EXCLUSIVE: 'Pretty in Pink' Director Howard Deutch on Why He Owes Everything to John Hughes
By Stacy Lambe
More than a teenage romantic comedy, Pretty in Pink became an ‘80s cult classic, helped cement what
would become known as the Brat Pack, and made John Hughes a voice of a generation.
And for director Howard Deutch, it would launch his 30-year film and TV career.
A first-time director, Deutch was at the helm of the 1986 coming-of-age
film about a girl from the other side of the tracks (Molly Ringwald), who pined
for the popular guy (Andrew McCarthy) while unaware of the admirer right in
front of her (Jon Cryer). And admittedly, Deutch didn’t know what he was doing.
“It was very important to me,” he tells ETonline about
getting chosen for the job by Hughes, who just came off directing The Breakfast Club and Weird Science. “In terms of interpretations
or judgment calls, the stakes were so high.”
Yet, making it wasn’t without its hiccups. Thirty years
after the film hit theaters on Feb. 28, 1986, the 65-year-old director recalls
difficulties on the first day of shooting. “It wasn’t working,” Deutch says of the title
scene with Ringwald getting woken up by Harry Dean Stanton, who played
her father. “It was early in the morning and John wasn’t there yet and I called
him on a payphone -- shows you how long ago it was -- and said, ‘This isn’t
Quick on his feet, Hughes re-wrote the scene over the phone
with Deutch. It was a key moment into understanding his collaboration with the
filmmaker. “I realized his understanding of behavior and life,” Deutch says. “If
you’re able to put humor into something, just like it happens in life, you
might get away with it. And we did.”
“That was, many times, his approach to life,” the director
continues, “and that’s something that not a lot of people can do.”
The most notorious problem with Pretty in Pink came much later, after the initial film was finished.
During a test screening, it was revealed audiences hated the original ending,
which saw Ringwald’s character, Andie, getting together with Duckie, played by
Cryer. It was a major blow to both Deutch and Hughes.
“The whole design of the movie was ‘true love endures’ and that Duckie loved Andie,” the director says, adding that the “young girls” got what they wanted. “Forget the politics; they wanted her to get the cute boy that they wanted. In the end, we had to find a way to do that with a certain truth to it. It took John a couple of weeks to figure out a way to do it and that would make sense.”
The end result is McCarthy’s character, Blane, showing up to
the prom alone, while the film’s original version with Andie and Duckie dancing
to David Bowie’s “Heroes” was left on the cutting room floor.
Ultimately, the film was a success, bringing in $40 million during its original theatrical run. Today it holds a 79 percent approval rating on Rotten Tomatoes. Yet, for Deutch, it was much more than a big hit.
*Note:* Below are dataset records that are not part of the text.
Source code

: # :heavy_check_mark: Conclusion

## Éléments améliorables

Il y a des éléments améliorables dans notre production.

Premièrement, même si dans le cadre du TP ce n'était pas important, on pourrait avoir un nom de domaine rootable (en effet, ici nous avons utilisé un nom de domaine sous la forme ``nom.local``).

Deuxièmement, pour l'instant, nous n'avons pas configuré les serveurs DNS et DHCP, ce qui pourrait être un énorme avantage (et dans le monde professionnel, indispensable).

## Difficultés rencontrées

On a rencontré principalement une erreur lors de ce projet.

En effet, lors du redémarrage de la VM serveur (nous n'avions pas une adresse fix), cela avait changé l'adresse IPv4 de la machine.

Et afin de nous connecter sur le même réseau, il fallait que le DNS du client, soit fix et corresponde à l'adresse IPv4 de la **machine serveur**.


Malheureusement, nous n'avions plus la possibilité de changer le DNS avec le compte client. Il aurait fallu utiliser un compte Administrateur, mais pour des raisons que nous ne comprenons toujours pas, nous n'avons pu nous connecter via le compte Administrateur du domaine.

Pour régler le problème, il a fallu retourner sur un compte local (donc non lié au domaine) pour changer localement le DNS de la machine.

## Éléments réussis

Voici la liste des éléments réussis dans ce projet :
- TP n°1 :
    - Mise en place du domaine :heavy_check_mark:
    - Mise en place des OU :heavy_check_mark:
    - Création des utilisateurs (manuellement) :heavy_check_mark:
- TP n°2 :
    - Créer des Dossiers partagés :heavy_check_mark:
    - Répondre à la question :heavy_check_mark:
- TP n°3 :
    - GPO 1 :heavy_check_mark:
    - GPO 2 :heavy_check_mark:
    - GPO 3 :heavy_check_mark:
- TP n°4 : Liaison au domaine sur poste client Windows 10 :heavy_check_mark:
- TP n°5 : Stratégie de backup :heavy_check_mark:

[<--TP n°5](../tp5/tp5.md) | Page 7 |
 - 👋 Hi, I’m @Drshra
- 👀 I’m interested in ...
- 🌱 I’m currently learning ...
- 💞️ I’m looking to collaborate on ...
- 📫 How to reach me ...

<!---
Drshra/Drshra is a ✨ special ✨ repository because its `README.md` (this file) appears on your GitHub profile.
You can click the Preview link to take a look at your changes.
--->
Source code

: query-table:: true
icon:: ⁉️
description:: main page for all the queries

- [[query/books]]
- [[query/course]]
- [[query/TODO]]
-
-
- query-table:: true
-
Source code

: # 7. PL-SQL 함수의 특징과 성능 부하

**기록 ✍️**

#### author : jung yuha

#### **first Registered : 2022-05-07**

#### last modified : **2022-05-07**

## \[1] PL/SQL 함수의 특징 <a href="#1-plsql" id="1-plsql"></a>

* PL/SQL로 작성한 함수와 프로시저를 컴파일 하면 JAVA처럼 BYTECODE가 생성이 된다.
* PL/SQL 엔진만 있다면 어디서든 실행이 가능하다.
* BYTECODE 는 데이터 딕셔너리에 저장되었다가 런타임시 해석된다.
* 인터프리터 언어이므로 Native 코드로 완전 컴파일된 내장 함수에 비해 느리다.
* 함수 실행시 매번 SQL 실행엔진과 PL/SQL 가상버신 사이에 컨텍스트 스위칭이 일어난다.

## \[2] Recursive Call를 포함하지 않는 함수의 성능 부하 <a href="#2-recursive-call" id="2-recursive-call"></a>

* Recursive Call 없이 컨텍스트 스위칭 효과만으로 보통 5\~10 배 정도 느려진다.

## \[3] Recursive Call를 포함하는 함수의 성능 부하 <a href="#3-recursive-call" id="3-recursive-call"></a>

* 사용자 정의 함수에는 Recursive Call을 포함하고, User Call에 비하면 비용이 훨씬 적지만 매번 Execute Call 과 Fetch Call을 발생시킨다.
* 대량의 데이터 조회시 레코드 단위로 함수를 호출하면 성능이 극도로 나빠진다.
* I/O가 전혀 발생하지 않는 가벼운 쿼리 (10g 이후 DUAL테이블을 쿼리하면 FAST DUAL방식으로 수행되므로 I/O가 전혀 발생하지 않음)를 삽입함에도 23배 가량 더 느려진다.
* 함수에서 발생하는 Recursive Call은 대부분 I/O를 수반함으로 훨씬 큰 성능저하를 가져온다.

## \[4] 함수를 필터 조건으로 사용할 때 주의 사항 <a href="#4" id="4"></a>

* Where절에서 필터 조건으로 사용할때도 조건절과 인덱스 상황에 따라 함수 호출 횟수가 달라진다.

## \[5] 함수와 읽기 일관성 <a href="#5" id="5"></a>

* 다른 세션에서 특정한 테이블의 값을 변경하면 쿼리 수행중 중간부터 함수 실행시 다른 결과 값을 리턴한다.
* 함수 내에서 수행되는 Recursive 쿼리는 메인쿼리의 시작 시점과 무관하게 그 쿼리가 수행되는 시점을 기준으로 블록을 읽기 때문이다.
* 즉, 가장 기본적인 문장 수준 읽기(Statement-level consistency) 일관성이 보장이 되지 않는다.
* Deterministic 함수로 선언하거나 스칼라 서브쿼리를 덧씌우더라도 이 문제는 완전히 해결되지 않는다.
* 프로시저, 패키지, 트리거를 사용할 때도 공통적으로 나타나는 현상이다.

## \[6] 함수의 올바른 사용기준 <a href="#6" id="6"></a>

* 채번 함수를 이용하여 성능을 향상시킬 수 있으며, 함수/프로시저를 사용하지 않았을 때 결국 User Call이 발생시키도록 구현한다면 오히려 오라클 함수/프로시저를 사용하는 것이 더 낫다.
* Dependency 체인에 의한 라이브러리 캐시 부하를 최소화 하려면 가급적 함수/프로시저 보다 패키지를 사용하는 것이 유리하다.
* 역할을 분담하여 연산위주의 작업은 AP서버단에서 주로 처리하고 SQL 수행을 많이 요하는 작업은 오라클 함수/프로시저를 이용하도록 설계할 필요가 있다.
He and Hughes, Deutch says, had a great relationship that
lasted well into their second collaboration on Some Kind of Wonderful. Since then, Deutch has gone on to direct Grumpier Old Men, The Odd Couple II, several episodes of True Blood, as well as his wife, Lea Thompson, on Caroline in the City.
But it always comes back to the 1986 comedy, which returned to theaters in February for a limited run and is now streaming on HBO NOW and HBO Go.
“I’ve done a lot of movies and they didn’t all stick. So, it’s
rewarding and gratifying that his movie means so much to a lot of people. I
know it was always a special one to John and I was lucky to get it,” he says, owing
“everything” to Hughes. “Whatever parts of me John felt were right to direct
this, leaked into this movie.”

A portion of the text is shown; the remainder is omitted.